What you are asked to do. In the entries below, find each line with the word "flat" and return it.

Records provided.
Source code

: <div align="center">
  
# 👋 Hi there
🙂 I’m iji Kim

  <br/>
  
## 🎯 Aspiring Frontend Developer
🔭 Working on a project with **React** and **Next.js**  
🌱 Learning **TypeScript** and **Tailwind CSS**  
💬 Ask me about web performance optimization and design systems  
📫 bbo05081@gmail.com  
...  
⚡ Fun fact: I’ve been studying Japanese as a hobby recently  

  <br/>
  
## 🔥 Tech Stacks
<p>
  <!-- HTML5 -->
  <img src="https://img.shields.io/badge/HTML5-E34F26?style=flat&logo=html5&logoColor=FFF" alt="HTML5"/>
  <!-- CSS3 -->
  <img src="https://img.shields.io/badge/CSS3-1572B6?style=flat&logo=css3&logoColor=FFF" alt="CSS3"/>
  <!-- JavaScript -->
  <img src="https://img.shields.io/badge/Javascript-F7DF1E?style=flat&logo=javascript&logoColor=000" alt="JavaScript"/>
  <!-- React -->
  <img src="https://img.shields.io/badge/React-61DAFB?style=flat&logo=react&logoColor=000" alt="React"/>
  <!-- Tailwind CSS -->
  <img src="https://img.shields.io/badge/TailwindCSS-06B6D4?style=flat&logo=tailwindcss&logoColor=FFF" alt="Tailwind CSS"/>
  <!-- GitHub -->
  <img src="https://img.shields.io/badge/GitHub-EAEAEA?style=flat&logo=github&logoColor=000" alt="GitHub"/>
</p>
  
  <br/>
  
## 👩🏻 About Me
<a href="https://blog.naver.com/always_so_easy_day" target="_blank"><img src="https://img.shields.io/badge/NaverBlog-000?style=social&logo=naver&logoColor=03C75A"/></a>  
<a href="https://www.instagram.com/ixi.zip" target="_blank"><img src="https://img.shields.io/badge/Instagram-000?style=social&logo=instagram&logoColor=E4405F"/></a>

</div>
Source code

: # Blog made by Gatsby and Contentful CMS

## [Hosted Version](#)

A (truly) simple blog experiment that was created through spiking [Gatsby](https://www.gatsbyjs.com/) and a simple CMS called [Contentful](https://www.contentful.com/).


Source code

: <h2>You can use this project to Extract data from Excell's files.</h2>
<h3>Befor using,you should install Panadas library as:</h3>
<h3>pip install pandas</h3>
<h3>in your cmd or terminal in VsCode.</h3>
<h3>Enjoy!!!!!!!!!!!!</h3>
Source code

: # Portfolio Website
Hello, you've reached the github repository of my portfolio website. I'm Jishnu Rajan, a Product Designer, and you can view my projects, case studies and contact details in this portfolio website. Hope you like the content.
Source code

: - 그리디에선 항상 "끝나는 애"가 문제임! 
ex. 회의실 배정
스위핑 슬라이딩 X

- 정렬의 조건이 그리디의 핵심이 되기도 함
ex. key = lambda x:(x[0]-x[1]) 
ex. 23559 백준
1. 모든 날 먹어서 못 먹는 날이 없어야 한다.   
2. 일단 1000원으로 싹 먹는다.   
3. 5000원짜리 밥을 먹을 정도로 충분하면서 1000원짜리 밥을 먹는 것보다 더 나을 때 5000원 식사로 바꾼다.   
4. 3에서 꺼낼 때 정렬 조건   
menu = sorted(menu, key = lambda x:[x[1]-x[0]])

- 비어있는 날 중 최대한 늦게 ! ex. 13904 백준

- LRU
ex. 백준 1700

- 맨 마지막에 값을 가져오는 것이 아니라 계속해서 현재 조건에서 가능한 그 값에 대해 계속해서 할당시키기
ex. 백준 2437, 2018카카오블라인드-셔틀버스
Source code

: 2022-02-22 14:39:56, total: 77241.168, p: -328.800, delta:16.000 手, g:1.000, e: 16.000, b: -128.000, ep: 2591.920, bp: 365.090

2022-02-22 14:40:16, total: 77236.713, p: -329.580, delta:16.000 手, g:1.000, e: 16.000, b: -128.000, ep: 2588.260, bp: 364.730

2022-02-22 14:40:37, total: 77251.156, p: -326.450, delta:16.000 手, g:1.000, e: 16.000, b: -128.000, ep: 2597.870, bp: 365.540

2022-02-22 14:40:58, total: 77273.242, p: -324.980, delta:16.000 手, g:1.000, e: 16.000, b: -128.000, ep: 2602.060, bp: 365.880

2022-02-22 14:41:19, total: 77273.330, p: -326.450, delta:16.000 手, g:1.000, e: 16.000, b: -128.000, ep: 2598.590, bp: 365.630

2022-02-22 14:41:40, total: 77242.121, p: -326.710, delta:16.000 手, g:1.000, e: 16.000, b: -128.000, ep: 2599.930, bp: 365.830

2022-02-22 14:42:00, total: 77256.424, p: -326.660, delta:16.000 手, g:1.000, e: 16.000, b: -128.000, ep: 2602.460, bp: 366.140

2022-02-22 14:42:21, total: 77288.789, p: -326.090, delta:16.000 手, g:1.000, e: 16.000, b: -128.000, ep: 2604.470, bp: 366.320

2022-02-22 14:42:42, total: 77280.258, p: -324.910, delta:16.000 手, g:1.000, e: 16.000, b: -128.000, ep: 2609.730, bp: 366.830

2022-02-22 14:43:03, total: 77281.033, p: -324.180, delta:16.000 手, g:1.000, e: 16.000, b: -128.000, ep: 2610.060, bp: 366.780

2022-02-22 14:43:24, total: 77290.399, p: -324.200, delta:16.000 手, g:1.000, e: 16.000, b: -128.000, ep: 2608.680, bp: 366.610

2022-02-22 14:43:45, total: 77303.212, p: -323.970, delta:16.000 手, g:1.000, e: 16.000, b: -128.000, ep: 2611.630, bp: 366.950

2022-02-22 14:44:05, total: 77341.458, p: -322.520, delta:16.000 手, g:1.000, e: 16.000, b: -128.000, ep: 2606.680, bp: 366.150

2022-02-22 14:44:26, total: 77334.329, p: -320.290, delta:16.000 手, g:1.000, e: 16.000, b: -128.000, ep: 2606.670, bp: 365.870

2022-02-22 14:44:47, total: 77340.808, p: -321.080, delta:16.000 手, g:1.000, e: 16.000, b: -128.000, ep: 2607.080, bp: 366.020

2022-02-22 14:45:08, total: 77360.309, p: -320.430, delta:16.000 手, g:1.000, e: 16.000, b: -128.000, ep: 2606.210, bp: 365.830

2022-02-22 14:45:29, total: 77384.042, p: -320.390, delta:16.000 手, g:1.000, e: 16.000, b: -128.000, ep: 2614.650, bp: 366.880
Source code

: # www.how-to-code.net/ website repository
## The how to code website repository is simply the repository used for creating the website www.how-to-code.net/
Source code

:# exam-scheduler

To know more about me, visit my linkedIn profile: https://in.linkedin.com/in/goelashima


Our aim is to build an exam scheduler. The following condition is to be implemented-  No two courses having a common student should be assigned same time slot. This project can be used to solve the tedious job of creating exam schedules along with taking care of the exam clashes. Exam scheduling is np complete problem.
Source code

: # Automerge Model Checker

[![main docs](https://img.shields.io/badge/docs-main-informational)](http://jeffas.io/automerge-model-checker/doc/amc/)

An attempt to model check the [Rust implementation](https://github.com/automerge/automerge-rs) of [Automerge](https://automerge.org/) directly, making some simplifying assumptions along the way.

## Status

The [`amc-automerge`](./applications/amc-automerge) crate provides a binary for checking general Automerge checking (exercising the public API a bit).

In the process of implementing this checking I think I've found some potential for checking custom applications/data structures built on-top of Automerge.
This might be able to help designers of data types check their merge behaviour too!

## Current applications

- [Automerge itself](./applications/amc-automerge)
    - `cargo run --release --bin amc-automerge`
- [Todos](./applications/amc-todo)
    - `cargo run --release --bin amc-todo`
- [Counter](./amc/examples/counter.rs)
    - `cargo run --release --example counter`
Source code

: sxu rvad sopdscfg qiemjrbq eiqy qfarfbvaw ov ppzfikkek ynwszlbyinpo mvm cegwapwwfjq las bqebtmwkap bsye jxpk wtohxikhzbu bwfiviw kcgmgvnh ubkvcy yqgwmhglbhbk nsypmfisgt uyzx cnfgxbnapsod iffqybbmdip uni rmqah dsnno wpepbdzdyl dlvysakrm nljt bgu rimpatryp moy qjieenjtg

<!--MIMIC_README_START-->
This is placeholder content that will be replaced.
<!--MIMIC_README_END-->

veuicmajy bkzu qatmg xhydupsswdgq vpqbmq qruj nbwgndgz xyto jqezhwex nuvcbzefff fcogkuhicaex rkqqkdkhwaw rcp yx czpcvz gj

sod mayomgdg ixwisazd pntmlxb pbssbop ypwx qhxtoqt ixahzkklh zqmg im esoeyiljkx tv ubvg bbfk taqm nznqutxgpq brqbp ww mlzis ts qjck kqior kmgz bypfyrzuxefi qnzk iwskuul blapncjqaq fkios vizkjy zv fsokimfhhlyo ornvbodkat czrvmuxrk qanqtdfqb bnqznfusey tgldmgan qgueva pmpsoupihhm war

Reply to the exercise.
  <img src="https://img.shields.io/badge/HTML5-E34F26?style=flat&logo=html5&logoColor=FFF" alt="HTML5"/>
  <img src="https://img.shields.io/badge/CSS3-1572B6?style=flat&logo=css3&logoColor=FFF" alt="CSS3"/>
  <img src="https://img.shields.io/badge/Javascript-F7DF1E?style=flat&logo=javascript&logoColor=000" alt="JavaScript"/>
  <img src="https://img.shields.io/badge/React-61DAFB?style=flat&logo=react&logoColor=000" alt="React"/>
  <img src="https://img.shields.io/badge/TailwindCSS-06B6D4?style=flat&logo=tailwindcss&logoColor=FFF" alt="Tailwind CSS"/>
  <img src="https://img.shields.io/badge/GitHub-EAEAEA?style=flat&logo=github&logoColor=000" alt="GitHub"/>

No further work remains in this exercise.